Nothing other than the lines from the one containing "But I am ready" through the last line of the data below should be output, each reproduced exactly.

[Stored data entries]
*** Begin section ***

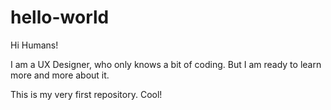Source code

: # hello-world

Hi Humans!

I am a UX Designer, who only knows a bit of coding. 
But I am ready to learn more and more about it. 

This is my very first repository. Cool!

*** End section ***

_ANSWER SPACE_:
But I am ready to learn more and more about it. 

This is my very first repository. Cool!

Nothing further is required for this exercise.